*WHAT IS EXPECTED*. From the first line to the last, repeat the data exactly and drop the pictures.

BEGIN EXTRACTED INFORMATION

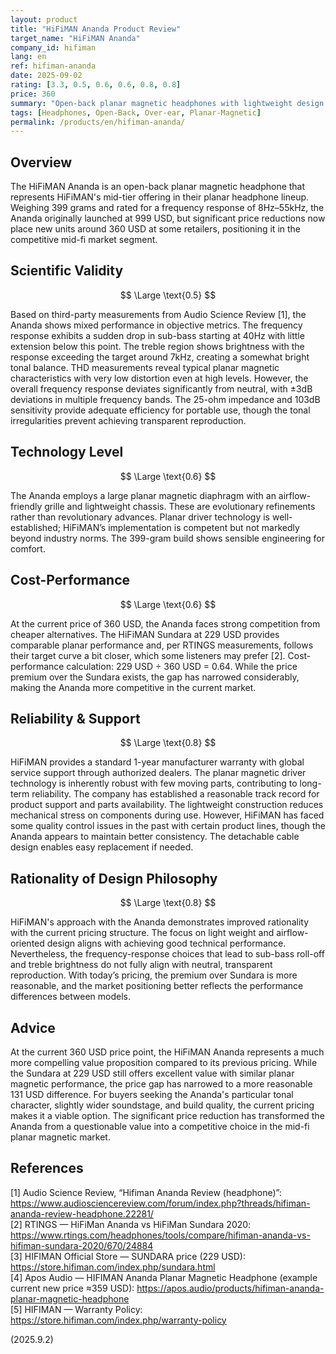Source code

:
 ```yaml
---
layout: product
title: "HiFiMAN Ananda Product Review"
target_name: "HiFiMAN Ananda"
company_id: hifiman
lang: en
ref: hifiman-ananda
date: 2025-09-02
rating: [3.3, 0.5, 0.6, 0.6, 0.8, 0.8]
price: 360
summary: "Open-back planar magnetic headphones with lightweight design and decent technical performance, now offering improved value proposition at current pricing"
tags: [Headphones, Open-Back, Over-ear, Planar-Magnetic]
permalink: /products/en/hifiman-ananda/
---
```

## Overview

The HiFiMAN Ananda is an open-back planar magnetic headphone that represents HiFiMAN's mid-tier offering in their planar headphone lineup. Weighing 399 grams and rated for a frequency response of 8Hz–55kHz, the Ananda originally launched at 999 USD, but significant price reductions now place new units around 360 USD at some retailers, positioning it in the competitive mid-fi market segment.

## Scientific Validity

$$ \Large \text{0.5} $$

Based on third-party measurements from Audio Science Review [1], the Ananda shows mixed performance in objective metrics. The frequency response exhibits a sudden drop in sub-bass starting at 40Hz with little extension below this point. The treble region shows brightness with the response exceeding the target around 7kHz, creating a somewhat bright tonal balance. THD measurements reveal typical planar magnetic characteristics with very low distortion even at high levels. However, the overall frequency response deviates significantly from neutral, with ±3dB deviations in multiple frequency bands. The 25-ohm impedance and 103dB sensitivity provide adequate efficiency for portable use, though the tonal irregularities prevent achieving transparent reproduction.

## Technology Level

$$ \Large \text{0.6} $$

The Ananda employs a large planar magnetic diaphragm with an airflow-friendly grille and lightweight chassis. These are evolutionary refinements rather than revolutionary advances. Planar driver technology is well-established; HiFiMAN’s implementation is competent but not markedly beyond industry norms. The 399-gram build shows sensible engineering for comfort.

## Cost-Performance

$$ \Large \text{0.6} $$

At the current price of 360 USD, the Ananda faces strong competition from cheaper alternatives. The HiFiMAN Sundara at 229 USD provides comparable planar performance and, per RTINGS measurements, follows their target curve a bit closer, which some listeners may prefer [2]. Cost-performance calculation: 229 USD ÷ 360 USD = 0.64. While the price premium over the Sundara exists, the gap has narrowed considerably, making the Ananda more competitive in the current market.

## Reliability & Support

$$ \Large \text{0.8} $$

HiFiMAN provides a standard 1-year manufacturer warranty with global service support through authorized dealers. The planar magnetic driver technology is inherently robust with few moving parts, contributing to long-term reliability. The company has established a reasonable track record for product support and parts availability. The lightweight construction reduces mechanical stress on components during use. However, HiFiMAN has faced some quality control issues in the past with certain product lines, though the Ananda appears to maintain better consistency. The detachable cable design enables easy replacement if needed.

## Rationality of Design Philosophy

$$ \Large \text{0.8} $$

HiFiMAN's approach with the Ananda demonstrates improved rationality with the current pricing structure. The focus on light weight and airflow-oriented design aligns with achieving good technical performance. Nevertheless, the frequency-response choices that lead to sub-bass roll-off and treble brightness do not fully align with neutral, transparent reproduction. With today’s pricing, the premium over Sundara is more reasonable, and the market positioning better reflects the performance differences between models.

## Advice

At the current 360 USD price point, the HiFiMAN Ananda represents a much more compelling value proposition compared to its previous pricing. While the Sundara at 229 USD still offers excellent value with similar planar magnetic performance, the price gap has narrowed to a more reasonable 131 USD difference. For buyers seeking the Ananda's particular tonal character, slightly wider soundstage, and build quality, the current pricing makes it a viable option. The significant price reduction has transformed the Ananda from a questionable value into a competitive choice in the mid-fi planar magnetic market.

## References

[1] Audio Science Review, “Hifiman Ananda Review (headphone)”: https://www.audiosciencereview.com/forum/index.php?threads/hifiman-ananda-review-headphone.22281/  
[2] RTINGS — HiFiMan Ananda vs HiFiMan Sundara 2020: https://www.rtings.com/headphones/tools/compare/hifiman-ananda-vs-hifiman-sundara-2020/670/24884  
[3] HIFIMAN Official Store — SUNDARA price (229 USD): https://store.hifiman.com/index.php/sundara.html  
[4] Apos Audio — HIFIMAN Ananda Planar Magnetic Headphone (example current new price ≈359 USD): https://apos.audio/products/hifiman-ananda-planar-magnetic-headphone  
[5] HIFIMAN — Warranty Policy: https://store.hifiman.com/index.php/warranty-policy

(2025.9.2)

END EXTRACTED INFORMATION

*PROBLEM SOLUTION*.
Source code

:
 ```yaml
---
layout: product
title: "HiFiMAN Ananda Product Review"
target_name: "HiFiMAN Ananda"
company_id: hifiman
lang: en
ref: hifiman-ananda
date: 2025-09-02
rating: [3.3, 0.5, 0.6, 0.6, 0.8, 0.8]
price: 360
summary: "Open-back planar magnetic headphones with lightweight design and decent technical performance, now offering improved value proposition at current pricing"
tags: [Headphones, Open-Back, Over-ear, Planar-Magnetic]
permalink: /products/en/hifiman-ananda/
---
```

## Overview

The HiFiMAN Ananda is an open-back planar magnetic headphone that represents HiFiMAN's mid-tier offering in their planar headphone lineup. Weighing 399 grams and rated for a frequency response of 8Hz–55kHz, the Ananda originally launched at 999 USD, but significant price reductions now place new units around 360 USD at some retailers, positioning it in the competitive mid-fi market segment.

## Scientific Validity

$$ \Large \text{0.5} $$

Based on third-party measurements from Audio Science Review [1], the Ananda shows mixed performance in objective metrics. The frequency response exhibits a sudden drop in sub-bass starting at 40Hz with little extension below this point. The treble region shows brightness with the response exceeding the target around 7kHz, creating a somewhat bright tonal balance. THD measurements reveal typical planar magnetic characteristics with very low distortion even at high levels. However, the overall frequency response deviates significantly from neutral, with ±3dB deviations in multiple frequency bands. The 25-ohm impedance and 103dB sensitivity provide adequate efficiency for portable use, though the tonal irregularities prevent achieving transparent reproduction.

## Technology Level

$$ \Large \text{0.6} $$

The Ananda employs a large planar magnetic diaphragm with an airflow-friendly grille and lightweight chassis. These are evolutionary refinements rather than revolutionary advances. Planar driver technology is well-established; HiFiMAN’s implementation is competent but not markedly beyond industry norms. The 399-gram build shows sensible engineering for comfort.

## Cost-Performance

$$ \Large \text{0.6} $$

At the current price of 360 USD, the Ananda faces strong competition from cheaper alternatives. The HiFiMAN Sundara at 229 USD provides comparable planar performance and, per RTINGS measurements, follows their target curve a bit closer, which some listeners may prefer [2]. Cost-performance calculation: 229 USD ÷ 360 USD = 0.64. While the price premium over the Sundara exists, the gap has narrowed considerably, making the Ananda more competitive in the current market.

## Reliability & Support

$$ \Large \text{0.8} $$

HiFiMAN provides a standard 1-year manufacturer warranty with global service support through authorized dealers. The planar magnetic driver technology is inherently robust with few moving parts, contributing to long-term reliability. The company has established a reasonable track record for product support and parts availability. The lightweight construction reduces mechanical stress on components during use. However, HiFiMAN has faced some quality control issues in the past with certain product lines, though the Ananda appears to maintain better consistency. The detachable cable design enables easy replacement if needed.

## Rationality of Design Philosophy

$$ \Large \text{0.8} $$

HiFiMAN's approach with the Ananda demonstrates improved rationality with the current pricing structure. The focus on light weight and airflow-oriented design aligns with achieving good technical performance. Nevertheless, the frequency-response choices that lead to sub-bass roll-off and treble brightness do not fully align with neutral, transparent reproduction. With today’s pricing, the premium over Sundara is more reasonable, and the market positioning better reflects the performance differences between models.

## Advice

At the current 360 USD price point, the HiFiMAN Ananda represents a much more compelling value proposition compared to its previous pricing. While the Sundara at 229 USD still offers excellent value with similar planar magnetic performance, the price gap has narrowed to a more reasonable 131 USD difference. For buyers seeking the Ananda's particular tonal character, slightly wider soundstage, and build quality, the current pricing makes it a viable option. The significant price reduction has transformed the Ananda from a questionable value into a competitive choice in the mid-fi planar magnetic market.

## References

[1] Audio Science Review, “Hifiman Ananda Review (headphone)”: https://www.audiosciencereview.com/forum/index.php?threads/hifiman-ananda-review-headphone.22281/  
[2] RTINGS — HiFiMan Ananda vs HiFiMan Sundara 2020: https://www.rtings.com/headphones/tools/compare/hifiman-ananda-vs-hifiman-sundara-2020/670/24884  
[3] HIFIMAN Official Store — SUNDARA price (229 USD): https://store.hifiman.com/index.php/sundara.html  
[4] Apos Audio — HIFIMAN Ananda Planar Magnetic Headphone (example current new price ≈359 USD): https://apos.audio/products/hifiman-ananda-planar-magnetic-headphone  
[5] HIFIMAN — Warranty Policy: https://store.hifiman.com/index.php/warranty-policy

(2025.9.2)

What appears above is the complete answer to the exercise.